BEGIN
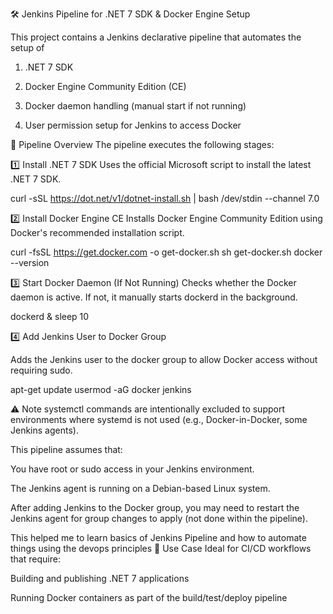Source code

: 🛠️ Jenkins Pipeline for .NET 7 SDK & Docker Engine Setup

This project contains a Jenkins declarative pipeline that automates the setup of

1) .NET 7 SDK

2) Docker Engine Community Edition (CE)

3) Docker daemon handling (manual start if not running)

4) User permission setup for Jenkins to access Docker

📜 Pipeline Overview
The pipeline executes the following stages:

1️⃣ Install .NET 7 SDK
Uses the official Microsoft script to install the latest .NET 7 SDK.

curl -sSL https://dot.net/v1/dotnet-install.sh | bash /dev/stdin --channel 7.0

2️⃣ Install Docker Engine CE
Installs Docker Engine Community Edition using Docker's recommended installation script.

curl -fsSL https://get.docker.com -o get-docker.sh
sh get-docker.sh
docker --version

3️⃣ Start Docker Daemon (If Not Running)
Checks whether the Docker daemon is active. If not, it manually starts dockerd in the background.

dockerd & sleep 10

4️⃣ Add Jenkins User to Docker Group

Adds the Jenkins user to the docker group to allow Docker access without requiring sudo.

apt-get update
usermod -aG docker jenkins

⚠️ Note
systemctl commands are intentionally excluded to support environments where systemd is not used (e.g., Docker-in-Docker, some Jenkins agents).

This pipeline assumes that:

You have root or sudo access in your Jenkins environment.

The Jenkins agent is running on a Debian-based Linux system.

After adding Jenkins to the Docker group, you may need to restart the Jenkins agent for group changes to apply (not done within the pipeline).

This helped me to learn basics of Jenkins Pipeline and how to automate things using the devops principles
🧪 Use Case
Ideal for CI/CD workflows that require:

Building and publishing .NET 7 applications

Running Docker containers as part of the build/test/deploy pipeline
END
Exercise prompt
Strip out the pictures and quote the remaining data word for word.

Task answer
Source code

: 🛠️ Jenkins Pipeline for .NET 7 SDK & Docker Engine Setup

This project contains a Jenkins declarative pipeline that automates the setup of

1) .NET 7 SDK

2) Docker Engine Community Edition (CE)

3) Docker daemon handling (manual start if not running)

4) User permission setup for Jenkins to access Docker

📜 Pipeline Overview
The pipeline executes the following stages:

1️⃣ Install .NET 7 SDK
Uses the official Microsoft script to install the latest .NET 7 SDK.

curl -sSL https://dot.net/v1/dotnet-install.sh | bash /dev/stdin --channel 7.0

2️⃣ Install Docker Engine CE
Installs Docker Engine Community Edition using Docker's recommended installation script.

curl -fsSL https://get.docker.com -o get-docker.sh
sh get-docker.sh
docker --version

3️⃣ Start Docker Daemon (If Not Running)
Checks whether the Docker daemon is active. If not, it manually starts dockerd in the background.

dockerd & sleep 10

4️⃣ Add Jenkins User to Docker Group

Adds the Jenkins user to the docker group to allow Docker access without requiring sudo.

apt-get update
usermod -aG docker jenkins

⚠️ Note
systemctl commands are intentionally excluded to support environments where systemd is not used (e.g., Docker-in-Docker, some Jenkins agents).

This pipeline assumes that:

You have root or sudo access in your Jenkins environment.

The Jenkins agent is running on a Debian-based Linux system.

After adding Jenkins to the Docker group, you may need to restart the Jenkins agent for group changes to apply (not done within the pipeline).

This helped me to learn basics of Jenkins Pipeline and how to automate things using the devops principles
🧪 Use Case
Ideal for CI/CD workflows that require:

Building and publishing .NET 7 applications

Running Docker containers as part of the build/test/deploy pipeline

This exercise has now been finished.